JACKSON TWP. Like tens of thousands of spring sports coaches across America, Bill Gamble is trying to navigate a situation he could never have imagined, one for which there is no page in a coach's handbook.
For the past month and for at least the remainder of this month, spring sports are in wait-and-see mode as the federal, state and local governments deal with the COVID-19 global pandemic and decide what rules, restrictions and policies are needed to battle the crisis. Federal and state officials have already announced that social distancing policies and other rules preventing large gatherings and public events will remain in place through at least the end of of April, meaning Gamble and his Jackson baseball team are in a holding pattern.
"That's been a hard thing because there's no real plan for this, no road map for this," Gamble said. "We tried to give them sort of an extended spring break plan, and (assistant) coach D-Rod (Dan Rodriguez) set up a throwing plan and things they can do on their own, or in small groups of four."
Those plans have centered on strength and conditioning, as the primary challenge for players has been finding a place do to their work. Because the school and its facilities are closed, as are parks in the area, it depends on what sort of space and equipment a player has at home.
"Some guys have access to a home gym and some don't ... some have access to a cage, and some can hit off a tee in their basement," Gamble said. "So access to facilities has been tough."
To mitigate those disadvantages, the team has made use of technology as much as possible.
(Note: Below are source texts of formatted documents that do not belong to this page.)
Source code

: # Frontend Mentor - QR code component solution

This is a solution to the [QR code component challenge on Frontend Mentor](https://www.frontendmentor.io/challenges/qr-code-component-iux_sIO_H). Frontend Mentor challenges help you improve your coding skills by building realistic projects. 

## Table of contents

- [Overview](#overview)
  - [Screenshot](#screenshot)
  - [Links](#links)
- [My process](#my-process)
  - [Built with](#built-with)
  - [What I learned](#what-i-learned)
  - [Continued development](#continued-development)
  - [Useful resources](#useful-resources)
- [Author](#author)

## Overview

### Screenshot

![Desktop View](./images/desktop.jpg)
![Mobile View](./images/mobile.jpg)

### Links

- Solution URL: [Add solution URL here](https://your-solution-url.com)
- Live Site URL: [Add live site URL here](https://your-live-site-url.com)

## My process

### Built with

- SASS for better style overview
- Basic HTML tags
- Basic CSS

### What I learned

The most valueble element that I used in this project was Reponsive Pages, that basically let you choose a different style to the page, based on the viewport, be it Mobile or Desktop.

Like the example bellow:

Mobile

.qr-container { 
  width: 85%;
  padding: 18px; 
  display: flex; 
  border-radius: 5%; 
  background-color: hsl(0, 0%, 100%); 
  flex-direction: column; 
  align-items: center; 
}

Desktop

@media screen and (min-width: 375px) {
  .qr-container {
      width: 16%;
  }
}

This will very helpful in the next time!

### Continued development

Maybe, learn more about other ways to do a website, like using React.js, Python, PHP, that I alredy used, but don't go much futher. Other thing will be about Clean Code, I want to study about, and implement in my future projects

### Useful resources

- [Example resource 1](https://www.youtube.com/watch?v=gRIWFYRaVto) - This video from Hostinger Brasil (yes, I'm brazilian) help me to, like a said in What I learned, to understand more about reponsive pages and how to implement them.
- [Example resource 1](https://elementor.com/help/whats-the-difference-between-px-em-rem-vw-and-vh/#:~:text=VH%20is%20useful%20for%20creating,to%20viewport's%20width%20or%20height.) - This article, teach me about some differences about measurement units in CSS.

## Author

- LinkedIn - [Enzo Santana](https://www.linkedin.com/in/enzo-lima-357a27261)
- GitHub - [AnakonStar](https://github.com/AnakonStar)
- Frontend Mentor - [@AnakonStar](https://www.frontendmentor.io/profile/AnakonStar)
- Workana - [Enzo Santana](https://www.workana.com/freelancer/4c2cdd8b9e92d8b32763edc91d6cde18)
That includes group texts, staying in touch through social media and like so many teams, businesses and organizations, made use of video meetings as a way to connect when being in the same place isn't possible.
Weekly meetings using Zoom have become the norm, with Gamble breaking the team up into smaller groups and holding meetings to check in with players and see how they're doing. Some of the conversation is about baseball, but part of the talk is about things away from the diamond.
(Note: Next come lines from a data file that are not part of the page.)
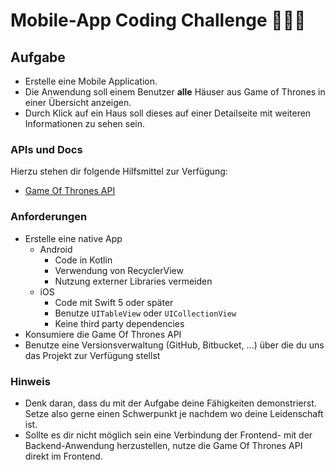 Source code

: # Mobile-App Coding Challenge 👨🏼‍💻

## Aufgabe

- Erstelle eine Mobile Application.
- Die Anwendung soll einem Benutzer **alle** Häuser aus Game of Thrones in einer Übersicht anzeigen.
- Durch Klick auf ein Haus soll dieses auf einer Detailseite mit weiteren Informationen zu sehen sein.

### APIs und Docs

Hierzu stehen dir folgende Hilfsmittel zur Verfügung:

- [Game Of Thrones API](https://anapioficeandfire.com)

### Anforderungen

- Erstelle eine native App
  - Android
    - Code in Kotlin
    - Verwendung von RecyclerView
    - Nutzung externer Libraries vermeiden
  - iOS
    - Code mit Swift 5 oder später
    - Benutze `UITableView` oder `UICollectionView`
    - Keine third party dependencies
- Konsumiere die Game Of Thrones API
- Benutze eine Versionsverwaltung (GitHub, Bitbucket, ...) über die du uns das Projekt zur Verfügung stellst

### Hinweis

- Denk daran, dass du mit der Aufgabe deine Fähigkeiten demonstrierst. Setze also gerne einen Schwerpunkt je nachdem wo deine Leidenschaft ist.
- Sollte es dir nicht möglich sein eine Verbindung der Frontend- mit der Backend-Anwendung herzustellen, nutze die Game Of Thrones API direkt im Frontend.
It's an issue Gamble sees not only with his players, but with students from his classes as he stays in touch with them using the online learning tools the district has in place to continue the educational process while the school itself remains closed.
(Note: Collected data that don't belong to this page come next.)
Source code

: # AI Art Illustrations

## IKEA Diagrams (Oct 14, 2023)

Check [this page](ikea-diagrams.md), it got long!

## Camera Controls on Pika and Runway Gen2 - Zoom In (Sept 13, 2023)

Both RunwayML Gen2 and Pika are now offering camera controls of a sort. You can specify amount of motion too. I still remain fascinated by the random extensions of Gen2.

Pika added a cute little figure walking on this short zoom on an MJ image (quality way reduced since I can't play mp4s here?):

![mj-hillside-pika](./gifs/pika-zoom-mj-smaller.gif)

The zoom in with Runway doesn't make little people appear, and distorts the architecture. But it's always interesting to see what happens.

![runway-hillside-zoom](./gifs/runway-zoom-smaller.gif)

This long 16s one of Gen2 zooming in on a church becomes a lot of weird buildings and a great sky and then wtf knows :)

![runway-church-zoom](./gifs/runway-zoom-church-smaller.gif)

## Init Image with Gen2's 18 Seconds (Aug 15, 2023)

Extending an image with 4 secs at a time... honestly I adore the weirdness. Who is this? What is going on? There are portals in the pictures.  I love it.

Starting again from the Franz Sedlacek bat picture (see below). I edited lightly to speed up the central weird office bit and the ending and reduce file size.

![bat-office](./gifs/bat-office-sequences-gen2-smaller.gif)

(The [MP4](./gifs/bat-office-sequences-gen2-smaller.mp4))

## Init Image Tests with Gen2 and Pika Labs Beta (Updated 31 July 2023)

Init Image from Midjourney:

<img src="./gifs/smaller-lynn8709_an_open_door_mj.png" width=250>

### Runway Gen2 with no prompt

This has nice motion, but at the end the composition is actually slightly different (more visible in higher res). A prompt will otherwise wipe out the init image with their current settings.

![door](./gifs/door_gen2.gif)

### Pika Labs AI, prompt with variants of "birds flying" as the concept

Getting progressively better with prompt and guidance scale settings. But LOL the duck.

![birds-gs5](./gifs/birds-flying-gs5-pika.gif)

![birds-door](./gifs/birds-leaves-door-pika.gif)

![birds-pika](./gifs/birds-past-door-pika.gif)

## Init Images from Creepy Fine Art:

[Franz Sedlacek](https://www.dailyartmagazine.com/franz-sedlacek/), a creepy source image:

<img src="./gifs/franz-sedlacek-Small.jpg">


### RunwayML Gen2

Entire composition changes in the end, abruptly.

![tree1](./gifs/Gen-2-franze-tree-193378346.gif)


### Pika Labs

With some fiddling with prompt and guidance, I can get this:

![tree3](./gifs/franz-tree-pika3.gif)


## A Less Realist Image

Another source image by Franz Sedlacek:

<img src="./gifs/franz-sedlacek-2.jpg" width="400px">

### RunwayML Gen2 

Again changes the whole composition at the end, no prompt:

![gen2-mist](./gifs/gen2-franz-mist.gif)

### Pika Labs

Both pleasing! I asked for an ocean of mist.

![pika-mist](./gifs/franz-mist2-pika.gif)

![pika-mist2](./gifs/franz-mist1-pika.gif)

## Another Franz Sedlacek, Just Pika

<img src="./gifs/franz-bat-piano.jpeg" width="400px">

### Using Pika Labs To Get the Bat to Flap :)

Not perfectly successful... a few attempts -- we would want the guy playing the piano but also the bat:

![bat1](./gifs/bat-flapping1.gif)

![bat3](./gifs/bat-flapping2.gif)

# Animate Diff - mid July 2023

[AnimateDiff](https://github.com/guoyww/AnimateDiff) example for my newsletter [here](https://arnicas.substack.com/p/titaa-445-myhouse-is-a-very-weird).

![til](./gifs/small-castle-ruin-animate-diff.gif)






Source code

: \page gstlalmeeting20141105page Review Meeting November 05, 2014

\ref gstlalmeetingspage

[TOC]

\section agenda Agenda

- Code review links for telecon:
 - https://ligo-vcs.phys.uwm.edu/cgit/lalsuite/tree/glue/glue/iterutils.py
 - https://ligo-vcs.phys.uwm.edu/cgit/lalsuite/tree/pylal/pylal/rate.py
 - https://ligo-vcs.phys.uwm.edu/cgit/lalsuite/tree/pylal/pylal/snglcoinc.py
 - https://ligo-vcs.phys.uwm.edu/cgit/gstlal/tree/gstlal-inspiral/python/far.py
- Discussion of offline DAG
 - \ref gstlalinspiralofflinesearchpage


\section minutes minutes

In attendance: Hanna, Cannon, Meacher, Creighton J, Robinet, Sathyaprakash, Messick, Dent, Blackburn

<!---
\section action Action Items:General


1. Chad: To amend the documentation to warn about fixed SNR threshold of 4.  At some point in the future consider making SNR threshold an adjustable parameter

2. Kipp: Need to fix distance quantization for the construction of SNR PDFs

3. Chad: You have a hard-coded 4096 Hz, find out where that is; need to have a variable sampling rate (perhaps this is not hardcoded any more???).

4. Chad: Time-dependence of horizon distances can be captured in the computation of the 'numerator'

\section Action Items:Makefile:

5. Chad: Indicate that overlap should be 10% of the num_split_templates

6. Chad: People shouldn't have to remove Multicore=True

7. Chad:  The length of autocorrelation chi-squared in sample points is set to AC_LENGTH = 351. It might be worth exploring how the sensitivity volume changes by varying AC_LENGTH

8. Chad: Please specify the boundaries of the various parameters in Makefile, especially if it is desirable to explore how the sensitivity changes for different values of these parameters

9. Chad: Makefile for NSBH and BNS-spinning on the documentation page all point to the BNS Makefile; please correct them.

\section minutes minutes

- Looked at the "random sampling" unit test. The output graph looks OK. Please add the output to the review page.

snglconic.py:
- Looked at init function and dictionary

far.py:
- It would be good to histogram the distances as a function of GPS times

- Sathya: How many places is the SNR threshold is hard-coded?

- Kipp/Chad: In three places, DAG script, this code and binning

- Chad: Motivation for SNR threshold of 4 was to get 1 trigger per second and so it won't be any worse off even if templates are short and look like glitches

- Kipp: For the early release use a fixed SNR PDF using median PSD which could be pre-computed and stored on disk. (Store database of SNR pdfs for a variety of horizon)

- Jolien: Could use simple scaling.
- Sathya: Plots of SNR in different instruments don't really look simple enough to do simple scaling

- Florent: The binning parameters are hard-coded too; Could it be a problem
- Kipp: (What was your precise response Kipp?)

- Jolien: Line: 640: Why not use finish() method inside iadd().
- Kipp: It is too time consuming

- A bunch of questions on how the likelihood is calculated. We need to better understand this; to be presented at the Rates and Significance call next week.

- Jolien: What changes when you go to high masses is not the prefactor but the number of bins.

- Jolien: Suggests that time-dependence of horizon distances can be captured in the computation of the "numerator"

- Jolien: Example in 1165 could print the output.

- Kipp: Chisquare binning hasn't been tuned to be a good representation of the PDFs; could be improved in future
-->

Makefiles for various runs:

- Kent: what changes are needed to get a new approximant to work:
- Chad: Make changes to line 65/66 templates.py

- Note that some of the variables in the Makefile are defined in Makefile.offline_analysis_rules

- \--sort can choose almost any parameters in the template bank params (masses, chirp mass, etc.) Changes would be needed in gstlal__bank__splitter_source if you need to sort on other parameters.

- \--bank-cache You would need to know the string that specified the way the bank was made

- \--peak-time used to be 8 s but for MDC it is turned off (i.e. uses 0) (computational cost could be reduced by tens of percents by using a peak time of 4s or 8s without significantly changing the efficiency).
"We're checking in on them especially with mental health and how they're doing, what they can and can't get done," Gamble said. "The biggest thing for all of the students, the biggest hurdle and the challenge I'm seeing students from my classroom when they turned in their journal entries is just being alone, not being with friends ... it's tough to not be able interact because we all need that in daily society just as people."
As a father of four, Gamble and his family are navigating those challenges as well and given the idea that the program has won championships by building on the relationships within the program, having those relationships tested by the lack of face-to-face interaction has been difficult.
The idea to "be elite in the things we can" is the central message in approaching baseball at the moment for the Polar Bears and while they don't know for sure if they will be able to play this season in any form, Gamble noted that the Ohio High School Athletic Association has done everything it can to push back the start of the campaign and postpone rather than cancel.
School will take the lead, as sports can't happen without schools being open, so for Jackson baseball and all of the district's other teams, the Catch-22 is staying sharp and ready despite a lack of access to facilities and teammates while knowing that there is no guarantee the season for which they're staying ready may or may not happen.
It's a cruel irony for all involved, but for one group in particular.
"I don't even know if I have the right words for all of the seniors in all of the sports ... weather-wise it's been a fantastic spring and softball, lacrosse, track ... all of us aren't able to get out and take advantage of that," Gamble said. "You try to stay in the moment and handle what's in front of us."
Hours earlier, in a Zoom meeting with one group of players, he spoke to them about getting outside and doing their sprint and distance work so they can be in top-notch shape if and when the season begins. If the season does happen, it's safe to say it would be a healing experience for all involved after a trying time. If it doesn't happen, then players and coaches will find themselves wondering what might have been and having another round of difficult conversations with one another.